The expected answer is the data below, retyped exactly.

____

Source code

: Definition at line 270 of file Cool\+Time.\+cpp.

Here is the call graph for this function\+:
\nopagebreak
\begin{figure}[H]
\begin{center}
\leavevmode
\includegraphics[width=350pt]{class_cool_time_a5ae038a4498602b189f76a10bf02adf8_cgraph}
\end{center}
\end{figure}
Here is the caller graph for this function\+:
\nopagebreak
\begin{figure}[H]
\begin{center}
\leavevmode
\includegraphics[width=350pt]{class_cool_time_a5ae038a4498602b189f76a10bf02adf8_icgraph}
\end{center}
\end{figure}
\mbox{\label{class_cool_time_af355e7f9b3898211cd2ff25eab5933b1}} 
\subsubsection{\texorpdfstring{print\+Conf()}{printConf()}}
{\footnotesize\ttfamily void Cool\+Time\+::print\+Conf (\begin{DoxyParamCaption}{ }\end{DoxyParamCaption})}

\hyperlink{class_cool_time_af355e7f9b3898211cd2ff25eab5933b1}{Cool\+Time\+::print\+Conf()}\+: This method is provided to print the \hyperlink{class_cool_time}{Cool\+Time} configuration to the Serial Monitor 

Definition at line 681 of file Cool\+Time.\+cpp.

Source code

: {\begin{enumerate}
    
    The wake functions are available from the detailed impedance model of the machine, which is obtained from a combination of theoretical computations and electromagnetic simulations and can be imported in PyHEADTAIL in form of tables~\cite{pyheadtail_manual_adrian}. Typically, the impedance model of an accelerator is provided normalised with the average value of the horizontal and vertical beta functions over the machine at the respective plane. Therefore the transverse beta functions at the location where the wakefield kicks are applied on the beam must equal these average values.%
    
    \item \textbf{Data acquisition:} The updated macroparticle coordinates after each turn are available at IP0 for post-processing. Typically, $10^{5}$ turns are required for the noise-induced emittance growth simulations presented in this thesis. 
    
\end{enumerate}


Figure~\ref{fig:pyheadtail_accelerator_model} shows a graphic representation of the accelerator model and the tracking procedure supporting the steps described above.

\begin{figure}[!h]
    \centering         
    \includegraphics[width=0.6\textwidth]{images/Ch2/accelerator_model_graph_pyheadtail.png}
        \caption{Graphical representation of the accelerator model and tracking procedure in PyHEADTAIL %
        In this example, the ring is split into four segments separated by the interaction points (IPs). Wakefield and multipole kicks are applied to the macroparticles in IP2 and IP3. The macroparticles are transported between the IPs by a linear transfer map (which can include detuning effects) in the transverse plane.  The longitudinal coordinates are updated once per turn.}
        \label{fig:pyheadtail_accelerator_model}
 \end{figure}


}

____

Written solution:
Source code

: Definition at line 270 of file Cool\+Time.\+cpp.

Here is the call graph for this function\+:
\nopagebreak
\begin{figure}[H]
\begin{center}
\leavevmode
\includegraphics[width=350pt]{class_cool_time_a5ae038a4498602b189f76a10bf02adf8_cgraph}
\end{center}
\end{figure}
Here is the caller graph for this function\+:
\nopagebreak
\begin{figure}[H]
\begin{center}
\leavevmode
\includegraphics[width=350pt]{class_cool_time_a5ae038a4498602b189f76a10bf02adf8_icgraph}
\end{center}
\end{figure}
\mbox{\label{class_cool_time_af355e7f9b3898211cd2ff25eab5933b1}} 
\subsubsection{\texorpdfstring{print\+Conf()}{printConf()}}
{\footnotesize\ttfamily void Cool\+Time\+::print\+Conf (\begin{DoxyParamCaption}{ }\end{DoxyParamCaption})}

\hyperlink{class_cool_time_af355e7f9b3898211cd2ff25eab5933b1}{Cool\+Time\+::print\+Conf()}\+: This method is provided to print the \hyperlink{class_cool_time}{Cool\+Time} configuration to the Serial Monitor 

Definition at line 681 of file Cool\+Time.\+cpp.

Source code

: {\begin{enumerate}
    
    The wake functions are available from the detailed impedance model of the machine, which is obtained from a combination of theoretical computations and electromagnetic simulations and can be imported in PyHEADTAIL in form of tables~\cite{pyheadtail_manual_adrian}. Typically, the impedance model of an accelerator is provided normalised with the average value of the horizontal and vertical beta functions over the machine at the respective plane. Therefore the transverse beta functions at the location where the wakefield kicks are applied on the beam must equal these average values.%
    
    \item \textbf{Data acquisition:} The updated macroparticle coordinates after each turn are available at IP0 for post-processing. Typically, $10^{5}$ turns are required for the noise-induced emittance growth simulations presented in this thesis. 
    
\end{enumerate}


Figure~\ref{fig:pyheadtail_accelerator_model} shows a graphic representation of the accelerator model and the tracking procedure supporting the steps described above.

\begin{figure}[!h]
    \centering         
    \includegraphics[width=0.6\textwidth]{images/Ch2/accelerator_model_graph_pyheadtail.png}
        \caption{Graphical representation of the accelerator model and tracking procedure in PyHEADTAIL %
        In this example, the ring is split into four segments separated by the interaction points (IPs). Wakefield and multipole kicks are applied to the macroparticles in IP2 and IP3. The macroparticles are transported between the IPs by a linear transfer map (which can include detuning effects) in the transverse plane.  The longitudinal coordinates are updated once per turn.}
        \label{fig:pyheadtail_accelerator_model}
 \end{figure}


}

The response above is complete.